School gas bill: $187K

Chad Frey
The Kansan

During a polar vortex in February rumblings of tight supplies of natural gas led to speculation of big bills for natural gas consumers. In Harvey County the price per unit for natural gas increased as much as 200 times — and the big bills began to come due in March. 

Sub zero temperatures during a two-week winter storm in February led to massive natural gas bills for Newton USD 373, which is joining more than 100 school districts to litigate the bills.

Newton USD 373 got that big bill in March, and officials thought they had weathered the storm after seeing the price tag. 

"The price of that bill was about $35,000 and our normal gas bill is about $20,000," said David Decker, director of finance. "At that time  I was high-fiving [Superintendent] Fred {Van Ranken] saying 'I think we got through it. It wasn't great but we went through it pretty well. No worries, it looks like we are good to go.'"

But then a new round of bills came in April. And those bills proved to be too much for the district to bear. 

A bill for $160,000 — what is called a "pass through" for the price of gas — arrived in district offices April 6. April 13 a bill for Walton Rural Life Center of nearly $30,000 arrived. 

"Our grand total  is about $187,000," Decker said. "... That is significant. It is some thing that we did not budget for. It is something that in my wildest dreams I never anticipated that much variance within a gas bill. ... The numbers are not important, it is just the magnitude of this."

That number is about five times more than expected.

"I hope that this is something that does not repeat," Decker said. 

The district has settled on a plan to deal with the bills, or at lest postpone them.
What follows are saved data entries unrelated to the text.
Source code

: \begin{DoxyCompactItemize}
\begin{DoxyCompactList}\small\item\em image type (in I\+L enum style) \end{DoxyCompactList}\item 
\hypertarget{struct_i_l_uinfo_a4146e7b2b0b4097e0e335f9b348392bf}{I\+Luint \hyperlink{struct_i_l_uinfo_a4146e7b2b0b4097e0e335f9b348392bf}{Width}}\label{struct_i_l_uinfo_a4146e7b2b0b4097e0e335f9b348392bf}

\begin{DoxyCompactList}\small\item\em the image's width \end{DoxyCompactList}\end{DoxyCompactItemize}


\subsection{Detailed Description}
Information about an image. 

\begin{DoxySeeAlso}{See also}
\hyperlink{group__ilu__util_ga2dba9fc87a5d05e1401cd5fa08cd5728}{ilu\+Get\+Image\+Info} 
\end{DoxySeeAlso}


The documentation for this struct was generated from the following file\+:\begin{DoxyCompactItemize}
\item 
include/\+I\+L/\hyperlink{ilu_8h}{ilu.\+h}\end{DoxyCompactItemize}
They, along with several other school districts in the same position, are preparing a lawsuit against the natural gas provider. 
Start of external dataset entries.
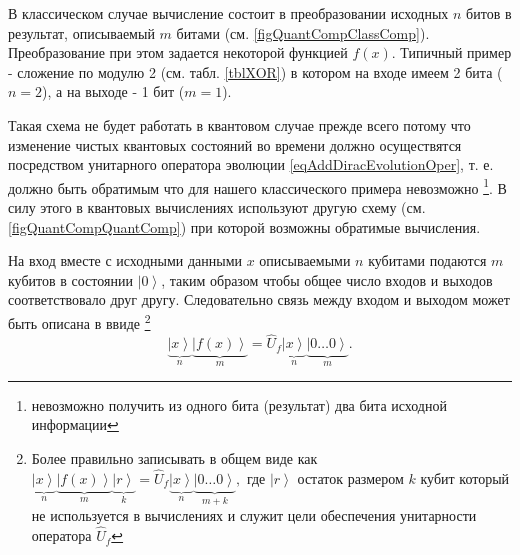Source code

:

В классическом случае вычисление состоит в преобразовании исходных $n$
битов в результат, описываемый $m$ битами
(см. \autoref{figQuantCompClassComp}). Преобразование при этом
задается некоторой функцией $f\left(x\right)$. Типичный пример -
сложение по модулю 2 (см. табл. \ref {tblXOR}) в котором на входе имеем 2 бита
($n = 2$), а на выходе - 1 бит ($m = 1$).



Такая схема не будет работать в квантовом случае прежде всего потому
что изменение чистых квантовых состояний во времени должно
осуществятся посредством унитарного оператора эволюции
\eqref{eqAddDiracEvolutionOper}, т. е. должно быть обратимым что для
нашего классического примера невозможно \footnote{невозможно получить
  из одного бита (результат) два бита исходной информации}. В силу
этого в квантовых вычислениях  используют другую схему
(см. \autoref{figQuantCompQuantComp}) при которой возможны обратимые
вычисления.  

На вход вместе с исходными данными $x$ описываемыми $n$ кубитами
подаются $m$ кубитов в состоянии $\left|0\right>$, таким
образом чтобы общее число входов и выходов соответствовало друг
другу. Следовательно связь между входом и выходом может быть описана в
ввиде
\footnote{Более правильно записывать в общем виде как 
$
\underbrace{\left|x\right>}_n
\underbrace{\left|f\left(x\right)\right>}_m
\underbrace{\left|r\right>}_k = 
\hat{U}_f \underbrace{\left|x\right>}_n
\underbrace{\left|0 \dots 0\right>}_{m+k},
$
где $\left|r\right>$ остаток размером $k$ кубит который не
используется в вычислениях и служит цели обеспечения унитарности
оператора $\hat{U}_f$
}
\begin{equation}
\underbrace{\left|x\right>}_n
\underbrace{\left|f\left(x\right)\right>}_m = 
\hat{U}_f \underbrace{\left|x\right>}_n\underbrace{\left|0 \dots
  0\right>}_m.
\label{eqQuantCompQuantComp}
\end{equation}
KJUMP, the Kansas Joint Utility Management Program, is hiring legal counsel to investigate — something that should take about six weeks. 

"At that point we will pay our normal rate, which was about $3.70 per unit and will bring our bill back down to about $35,000," Decker said. "But, the rest of that, the balance, if  it is going to be that $187,000, will take months to litigate."
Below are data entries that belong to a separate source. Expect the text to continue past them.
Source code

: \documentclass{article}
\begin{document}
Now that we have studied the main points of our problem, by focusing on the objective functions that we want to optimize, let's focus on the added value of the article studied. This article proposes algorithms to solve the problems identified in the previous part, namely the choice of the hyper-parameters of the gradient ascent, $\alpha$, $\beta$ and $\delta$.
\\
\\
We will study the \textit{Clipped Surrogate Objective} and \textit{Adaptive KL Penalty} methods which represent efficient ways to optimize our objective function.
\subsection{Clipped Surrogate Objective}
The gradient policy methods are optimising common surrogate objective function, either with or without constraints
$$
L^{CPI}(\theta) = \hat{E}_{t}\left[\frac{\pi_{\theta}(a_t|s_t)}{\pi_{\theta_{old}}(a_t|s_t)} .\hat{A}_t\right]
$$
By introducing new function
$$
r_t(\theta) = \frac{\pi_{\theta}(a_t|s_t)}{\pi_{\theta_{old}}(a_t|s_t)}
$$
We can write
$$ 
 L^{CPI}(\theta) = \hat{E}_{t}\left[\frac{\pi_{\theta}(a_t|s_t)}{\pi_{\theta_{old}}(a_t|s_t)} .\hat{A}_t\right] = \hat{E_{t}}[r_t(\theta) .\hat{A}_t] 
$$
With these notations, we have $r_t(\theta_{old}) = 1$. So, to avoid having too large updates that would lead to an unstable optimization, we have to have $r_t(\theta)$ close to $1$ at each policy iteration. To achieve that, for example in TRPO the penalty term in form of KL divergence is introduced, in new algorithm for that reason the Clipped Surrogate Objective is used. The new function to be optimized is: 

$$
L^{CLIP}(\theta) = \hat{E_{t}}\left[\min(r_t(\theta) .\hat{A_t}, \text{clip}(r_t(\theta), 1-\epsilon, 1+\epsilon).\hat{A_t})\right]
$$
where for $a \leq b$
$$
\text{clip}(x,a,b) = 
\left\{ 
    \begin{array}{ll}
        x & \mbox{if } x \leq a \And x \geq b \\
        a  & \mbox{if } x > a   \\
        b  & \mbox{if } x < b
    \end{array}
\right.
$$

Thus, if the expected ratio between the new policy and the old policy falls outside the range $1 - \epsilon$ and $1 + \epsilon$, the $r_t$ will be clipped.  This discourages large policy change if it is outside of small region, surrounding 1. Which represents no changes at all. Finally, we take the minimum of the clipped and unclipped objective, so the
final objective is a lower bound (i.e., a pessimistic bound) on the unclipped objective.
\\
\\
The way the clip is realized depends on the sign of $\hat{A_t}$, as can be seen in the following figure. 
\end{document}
There are about 137 school districts joining KJUMP for litigation. Districts will pay a $500 up-front fee for litigation services. 

That means the district and board of education will be revisiting regularly over the next few months. 

The legal team will be looking at how much gas the district received, the price of it and allegations of price gouging for natural gas. 

This is a fairly familiar story — the state legislature created a loan program for cities caught in the price spikes. Cities have about four years to pay those loans back. Halstead is making use of that program and billing residents at least an additional $20 per month for the next four years.